* Work task *
Search the lines of the records for the word "查阅https", and copy every line that has it.

------ Records supplied

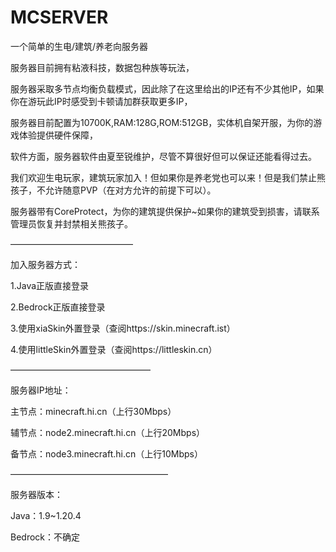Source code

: # MCSERVER

一个简单的生电/建筑/养老向服务器

服务器目前拥有粘液科技，数据包种族等玩法，

服务器采取多节点均衡负载模式，因此除了在这里给出的IP还有不少其他IP，如果你在游玩此IP时感受到卡顿请加群获取更多IP，

服务器目前配置为10700K,RAM:128G,ROM:512GB，实体机自架开服，为你的游戏体验提供硬件保障，

软件方面，服务器软件由夏至锐维护，尽管不算很好但可以保证还能看得过去。

我们欢迎生电玩家，建筑玩家加入！但如果你是养老党也可以来！但是我们禁止熊孩子，不允许随意PVP（在对方允许的前提下可以）。

服务器带有CoreProtect，为你的建筑提供保护~如果你的建筑受到损害，请联系管理员恢复并封禁相关熊孩子。

——————————————

加入服务器方式：

1.Java正版直接登录

2.Bedrock正版直接登录

3.使用xiaSkin外置登录（查阅https://skin.minecraft.ist）

4.使用littleSkin外置登录（查阅https://littleskin.cn）

————————————————

服务器IP地址：

主节点：minecraft.hi.cn（上行30Mbps）

辅节点：node2.minecraft.hi.cn（上行20Mbps）

备节点：node3.minecraft.hi.cn（上行10Mbps）

——————————————————

服务器版本：

Java：1.9~1.20.4

Bedrock：不确定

------------

* Task answer *
3.使用xiaSkin外置登录（查阅https://skin.minecraft.ist）
4.使用littleSkin外置登录（查阅https://littleskin.cn）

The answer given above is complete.